Saturday, December 02, 2006

On the Tip of the Tongue: Arguing With A Collection of Poetry


I've never met the poet Lesle Lewis (that's right, her first name has an unusual spelling), but the photo on the back of her 2006 poetry collection LANDSCAPES I & II looks like a nice person, relaxed, dressed in sweatshirt and corduroys if I see the detail right, with a tousle of short fair hair, a wide grin. Still, if she tried talking to me the way these poems read, I'd explode: "Why can't you stick with one topic for longer than a sentence? What do you mean by talking about an alligator, Milwaukee, love, and summer, all at once (in the poem "Bumblebee Love")? How am I supposed to understand that prose poem called Story?"
In fact, "Story" begins, "You, my girl, I don't dislike. Faith is a male. This is a love story."
Honestly, I thought I'd go crazy. But I kept reading.
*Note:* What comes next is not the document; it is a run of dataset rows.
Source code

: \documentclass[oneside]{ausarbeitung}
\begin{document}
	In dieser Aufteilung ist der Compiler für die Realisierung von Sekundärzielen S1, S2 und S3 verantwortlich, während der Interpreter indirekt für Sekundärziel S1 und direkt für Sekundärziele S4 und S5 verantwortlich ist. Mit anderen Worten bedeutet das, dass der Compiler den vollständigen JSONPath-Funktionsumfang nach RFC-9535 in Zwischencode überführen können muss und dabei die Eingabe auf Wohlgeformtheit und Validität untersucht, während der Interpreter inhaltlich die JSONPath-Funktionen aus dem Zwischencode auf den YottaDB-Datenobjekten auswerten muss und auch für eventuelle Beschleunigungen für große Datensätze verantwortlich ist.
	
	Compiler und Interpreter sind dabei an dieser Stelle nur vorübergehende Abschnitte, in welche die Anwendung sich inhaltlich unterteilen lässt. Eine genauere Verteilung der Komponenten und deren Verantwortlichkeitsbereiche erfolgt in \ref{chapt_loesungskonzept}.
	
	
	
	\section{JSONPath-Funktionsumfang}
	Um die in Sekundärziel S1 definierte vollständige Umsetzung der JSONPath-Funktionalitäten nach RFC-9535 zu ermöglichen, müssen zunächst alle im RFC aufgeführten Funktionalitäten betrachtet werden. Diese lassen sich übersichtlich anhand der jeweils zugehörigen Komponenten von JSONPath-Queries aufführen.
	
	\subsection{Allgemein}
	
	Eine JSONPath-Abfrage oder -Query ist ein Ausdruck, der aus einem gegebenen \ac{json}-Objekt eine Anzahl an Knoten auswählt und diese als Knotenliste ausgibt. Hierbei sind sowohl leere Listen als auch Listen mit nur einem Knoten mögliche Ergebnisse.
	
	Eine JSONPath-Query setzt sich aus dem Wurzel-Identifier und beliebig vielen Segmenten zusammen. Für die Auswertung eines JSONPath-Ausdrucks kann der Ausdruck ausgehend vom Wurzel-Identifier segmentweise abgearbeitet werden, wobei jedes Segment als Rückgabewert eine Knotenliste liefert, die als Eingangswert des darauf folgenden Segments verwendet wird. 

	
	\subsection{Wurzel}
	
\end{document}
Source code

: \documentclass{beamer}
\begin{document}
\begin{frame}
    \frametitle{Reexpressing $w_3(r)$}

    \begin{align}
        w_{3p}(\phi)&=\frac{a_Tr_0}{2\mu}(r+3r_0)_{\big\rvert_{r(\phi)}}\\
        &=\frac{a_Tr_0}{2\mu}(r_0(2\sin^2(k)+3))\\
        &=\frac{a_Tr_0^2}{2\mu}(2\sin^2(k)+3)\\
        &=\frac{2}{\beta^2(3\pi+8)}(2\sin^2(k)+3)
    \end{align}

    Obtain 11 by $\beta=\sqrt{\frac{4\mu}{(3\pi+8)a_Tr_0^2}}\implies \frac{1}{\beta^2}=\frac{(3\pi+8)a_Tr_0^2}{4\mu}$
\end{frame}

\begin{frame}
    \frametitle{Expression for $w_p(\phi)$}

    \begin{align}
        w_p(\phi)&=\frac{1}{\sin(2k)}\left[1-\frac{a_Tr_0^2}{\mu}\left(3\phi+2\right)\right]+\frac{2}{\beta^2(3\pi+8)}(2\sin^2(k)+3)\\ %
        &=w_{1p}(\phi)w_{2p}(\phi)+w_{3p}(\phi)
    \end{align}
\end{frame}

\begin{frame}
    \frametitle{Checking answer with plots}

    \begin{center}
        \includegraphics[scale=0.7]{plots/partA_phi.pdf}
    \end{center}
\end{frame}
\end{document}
Lines like "You've had some accidents and some illnesses and some lovers" grabbed me. or "There was a singing by the river, and no one but me was thinking of me." (That's from a two-paragraph prose poem called "Wrapping Paper.") And it began to feel like being immersed in a new language, where at first the only phrases you're sure of are the ones that borrow from the English you've always spoken, and then you begin to recognize the words that mean "please" or "too bad" or "awesome." One night you wake in the darkness and realize the voices in your dream were speaking in that other language, too.
So Lewis's carefully chosen sequences build to inner recognition of how conversations happen, inside the mind as well as spoken; of love and its absurdities ("For me it's always you, you, you"); of what a creator might really be if our minds were that stretched, that elastic.
By the time I reached the book's finale, a ten-section poem, "The Moon Is Over Alstead," I knew that Lewis inhabits the same rock-and-water-and-weather New England that holds my own heels and heart. I even had a sense that it might make sense to put heels and heart into the same stretch of poem, and not to worry too much about which bones or blood vessels linked them. This collection is fresh language for me, and although I struggle for footing among its unexpected twists and bumps, I like the energy and the challenge.
And that's what leads to my recommendation: Pick up this book and set it aside for an afternoon of cabin fever or depression. That's when the line "You keep your soul in your dog" will bless your day with laughter, and a couple of poems later, you'll hit "Abstraction puts on her cowboy boots. Who else would walk the boundaries with you and photograph your pears?" Ah. The world is more free than it seemed before, while Lewis spills its phrases and images into her poems.